▶ [Assignment] Could you copy the records below exactly, keeping none of the images?

Pictures paired with source code
* * * * *
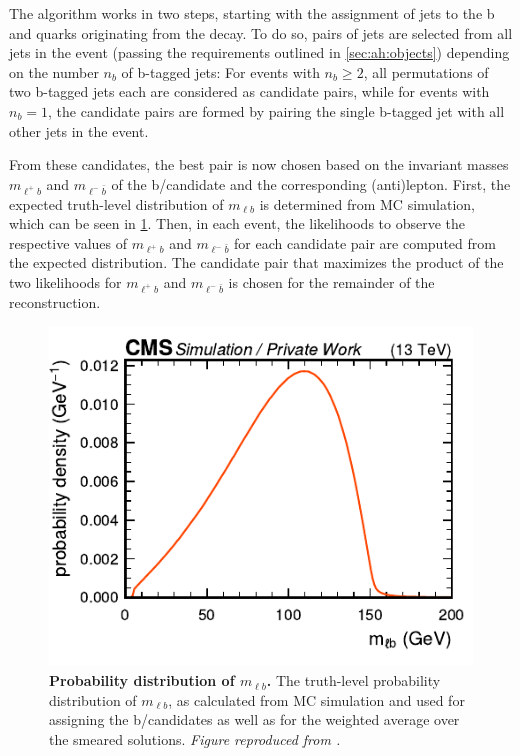 The algorithm works in two steps, starting with the assignment of jets to the b and \bbar quarks originating from the \ttbar decay. To do so, pairs of jets are selected from all jets in the event (passing the requirements outlined in \cref{sec:ah:objects}) depending on the number $n_b$ of b-tagged jets: For events with $n_b \geq 2$, all permutations of two b-tagged jets each are considered as candidate pairs, while for events with $n_b = 1$, the candidate pairs are formed by pairing the single b-tagged jet with all other jets in the event. 

From these candidates, the best pair is now chosen based on the invariant masses $m_{\ell^+ b}$ and $m_{\ell^- \bar{b}}$ of the b/\bbar candidate and the corresponding (anti)lepton. First, the expected truth-level distribution of $m_{\ell b}$ is determined from MC simulation, which can be seen in \cref{fig:ah:kinreco_mlb}. Then, in each event, the likelihoods to observe the respective 
values of $m_{\ell^+ b}$ and $m_{\ell^- \bar{b}}$ for each candidate pair are computed from the expected distribution.
The candidate pair that maximizes the product of the two likelihoods for $m_{\ell^+ b}$ and $m_{\ell^- \bar{b}}$ is chosen for the remainder of the reconstruction.

\begin{figure}[!th]
    \centering
    \includegraphics[width=0.5\linewidth]{figures/ah/kinreco/mlb.pdf}
    \caption{\textbf{Probability distribution of $m_{\ell b}$.} The truth-level probability distribution of $m_{\ell b}$, as calculated from \ttbar MC simulation and used for assigning the b/\bbar candidates as well as for the weighted average over the smeared solutions. \textit{Figure reproduced from .}}
    \label{fig:ah:kinreco_mlb}
\end{figure}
* * * * *
▶ [Answer]
 The algorithm works in two steps, starting with the assignment of jets to the b and \bbar quarks originating from the \ttbar decay. To do so, pairs of jets are selected from all jets in the event (passing the requirements outlined in \cref{sec:ah:objects}) depending on the number $n_b$ of b-tagged jets: For events with $n_b \geq 2$, all permutations of two b-tagged jets each are considered as candidate pairs, while for events with $n_b = 1$, the candidate pairs are formed by pairing the single b-tagged jet with all other jets in the event. 

From these candidates, the best pair is now chosen based on the invariant masses $m_{\ell^+ b}$ and $m_{\ell^- \bar{b}}$ of the b/\bbar candidate and the corresponding (anti)lepton. First, the expected truth-level distribution of $m_{\ell b}$ is determined from MC simulation, which can be seen in \cref{fig:ah:kinreco_mlb}. Then, in each event, the likelihoods to observe the respective 
values of $m_{\ell^+ b}$ and $m_{\ell^- \bar{b}}$ for each candidate pair are computed from the expected distribution.
The candidate pair that maximizes the product of the two likelihoods for $m_{\ell^+ b}$ and $m_{\ell^- \bar{b}}$ is chosen for the remainder of the reconstruction.

\begin{figure}[!th]
    \centering
    \includegraphics[width=0.5\linewidth]{figures/ah/kinreco/mlb.pdf}
    \caption{\textbf{Probability distribution of $m_{\ell b}$.} The truth-level probability distribution of $m_{\ell b}$, as calculated from \ttbar MC simulation and used for assigning the b/\bbar candidates as well as for the weighted average over the smeared solutions. \textit{Figure reproduced from .}}
    \label{fig:ah:kinreco_mlb}
\end{figure}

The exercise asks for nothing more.